私たちが日常的によく目にする商品の多くには、パーム油が使用されています。
例えば、加工食品や洗剤、化粧品といったアイテムに使われており、私たちの生活になくてはならない存在です。

しかし、このパーム油の生産が大きな環境問題につながっており、危惧されています。

今回は、パーム油がどのように環境問題を引き起こしているのか、またその対策について紐解いていきましょう。

パーム油とは

パーム油とは

パーム油は、世界で最も多く活用されている植物油です。

原料となるのは「アブラヤシ」という植物で、インドネシアやマレーシアなど、赤道直下に位置するエリアで生産されています。

パーム油が使われているアイテム

パーム油は、液体でも個体でも使えるため使い勝手が良く、様々なアイテムに利用されています。
例えば、パンやスナック菓子、チョコレートなどの食料品の原材料名に「植物油脂」と表示されていれば、大概がパーム油です。

そのほか、代表的なのが石鹸で、従来は他の植物由来の油や牛脂が利用されていましたが、現在ではパーム油が主流となっています。
石鹸に使われる際は「石鹸素地」といった表示がなされることが一般的です。

世界中で利用される理由

パーム油が広く浸透している理由のひとつとして、生産効率の高さがあげられます。

WWF(世界自然保護基金)によると、パーム油を1トン生産するために必要な広さは0.26ヘクタールで、それに対して、大豆油は2,00ヘクタール必要です。
実に、10倍の面積が必要ということになり、いかにパーム油の生産効率が高いかがわかります。

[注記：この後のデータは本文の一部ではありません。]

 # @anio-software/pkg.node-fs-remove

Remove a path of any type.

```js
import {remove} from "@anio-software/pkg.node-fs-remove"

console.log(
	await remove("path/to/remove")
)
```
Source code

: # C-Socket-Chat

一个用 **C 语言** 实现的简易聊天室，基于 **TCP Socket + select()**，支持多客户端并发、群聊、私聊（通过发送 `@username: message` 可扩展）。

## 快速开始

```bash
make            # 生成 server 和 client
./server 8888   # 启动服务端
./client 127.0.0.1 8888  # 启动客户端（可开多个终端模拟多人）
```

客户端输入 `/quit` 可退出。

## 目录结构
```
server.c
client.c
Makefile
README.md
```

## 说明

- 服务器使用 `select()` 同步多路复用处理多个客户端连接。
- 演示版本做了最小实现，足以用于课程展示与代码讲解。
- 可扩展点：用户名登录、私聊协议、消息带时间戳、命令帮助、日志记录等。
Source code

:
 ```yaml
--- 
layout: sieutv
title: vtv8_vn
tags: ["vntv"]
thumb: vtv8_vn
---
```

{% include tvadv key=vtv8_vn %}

また、年間通して収穫ができることもあり、大量生産が可能です。
そのため、価格も安く、様々な製品に活用されやすいといえるでしょう。

さらに、酸化しにくいといった特徴もあり、インスタント麺や冷凍食品でも広く使われています。

参照元:パーム油 私たちの暮らしと熱帯林の破壊をつなぐもの|WWF(世界自然保護基金)

世界の需要は右肩上がり

現在も広く活用され、その需要は世界一といわれるパーム油ですが、今もなお増え続けています。

WWFによると2010年から2030年の間で、生産量が約3倍にまで膨れ上がると推測されており、こうした生産量増加の背景にあるのが、世界における需要です。
特に発展途上の国に暮らす人にとって、リーズナブルで清潔な生活を担うアイテムとして重宝されるでしょう。

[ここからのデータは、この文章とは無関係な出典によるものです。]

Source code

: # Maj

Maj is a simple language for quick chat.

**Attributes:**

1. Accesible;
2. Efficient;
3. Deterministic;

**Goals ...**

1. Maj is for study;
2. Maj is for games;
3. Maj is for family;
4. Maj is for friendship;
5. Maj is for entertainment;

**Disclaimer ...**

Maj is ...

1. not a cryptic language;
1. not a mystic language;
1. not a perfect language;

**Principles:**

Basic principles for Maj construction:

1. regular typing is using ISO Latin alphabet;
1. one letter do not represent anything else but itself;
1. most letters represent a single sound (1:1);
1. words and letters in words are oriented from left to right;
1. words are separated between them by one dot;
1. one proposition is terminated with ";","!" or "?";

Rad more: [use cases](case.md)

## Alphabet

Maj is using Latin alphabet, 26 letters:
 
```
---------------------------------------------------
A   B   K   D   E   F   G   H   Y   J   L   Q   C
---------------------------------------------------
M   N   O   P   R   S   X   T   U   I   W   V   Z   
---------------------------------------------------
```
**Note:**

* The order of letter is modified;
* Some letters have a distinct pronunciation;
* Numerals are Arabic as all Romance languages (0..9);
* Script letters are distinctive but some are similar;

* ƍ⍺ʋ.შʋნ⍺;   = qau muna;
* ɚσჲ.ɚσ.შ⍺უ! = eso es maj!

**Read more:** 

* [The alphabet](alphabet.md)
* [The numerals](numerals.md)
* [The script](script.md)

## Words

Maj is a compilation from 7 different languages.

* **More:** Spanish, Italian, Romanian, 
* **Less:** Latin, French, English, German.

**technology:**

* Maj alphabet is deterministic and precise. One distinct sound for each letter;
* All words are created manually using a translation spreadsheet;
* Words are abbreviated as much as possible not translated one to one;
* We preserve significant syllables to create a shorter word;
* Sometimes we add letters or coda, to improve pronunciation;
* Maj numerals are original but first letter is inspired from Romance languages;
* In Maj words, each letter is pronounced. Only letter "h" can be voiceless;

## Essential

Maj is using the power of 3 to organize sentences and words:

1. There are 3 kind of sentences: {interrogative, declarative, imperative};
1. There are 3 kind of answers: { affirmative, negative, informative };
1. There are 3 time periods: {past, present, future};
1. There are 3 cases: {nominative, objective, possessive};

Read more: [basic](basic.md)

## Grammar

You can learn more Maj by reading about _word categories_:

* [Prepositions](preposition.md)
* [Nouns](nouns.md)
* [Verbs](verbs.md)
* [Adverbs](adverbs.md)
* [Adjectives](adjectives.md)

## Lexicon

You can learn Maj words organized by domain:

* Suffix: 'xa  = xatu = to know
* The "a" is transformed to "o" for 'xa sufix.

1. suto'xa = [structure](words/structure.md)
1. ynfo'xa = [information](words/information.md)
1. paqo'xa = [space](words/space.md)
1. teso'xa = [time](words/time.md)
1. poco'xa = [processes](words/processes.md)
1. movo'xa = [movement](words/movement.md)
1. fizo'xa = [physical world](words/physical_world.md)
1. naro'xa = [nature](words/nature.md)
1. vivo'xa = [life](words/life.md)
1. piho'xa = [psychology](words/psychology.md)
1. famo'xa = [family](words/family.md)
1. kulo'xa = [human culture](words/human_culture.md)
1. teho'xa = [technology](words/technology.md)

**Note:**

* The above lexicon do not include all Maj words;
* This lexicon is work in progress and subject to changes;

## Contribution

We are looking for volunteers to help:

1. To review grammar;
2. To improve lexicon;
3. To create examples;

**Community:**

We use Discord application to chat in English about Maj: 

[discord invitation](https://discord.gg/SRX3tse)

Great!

参照元:パーム油 私たちの暮らしと熱帯林の破壊をつなぐもの|WWF(世界自然保護基金)

パーム油がもたらす問題

パーム油がもたらす問題

広く利用されているパーム油ですが、その生産の裏には、様々な問題を抱えています。
特に環境に関する問題は、非常に深刻です。

続いては、パーム油の生産がもたらす問題について解説します。

熱帯雨林の減少

パーム油が最も多く生産されているのは、インドネシアやマレーシアといった熱帯雨林が広がるエリアです。
しかしパーム油の生産に伴い、大規模な農園を作るために豊かな生態系を持つ熱帯雨林が伐採されています。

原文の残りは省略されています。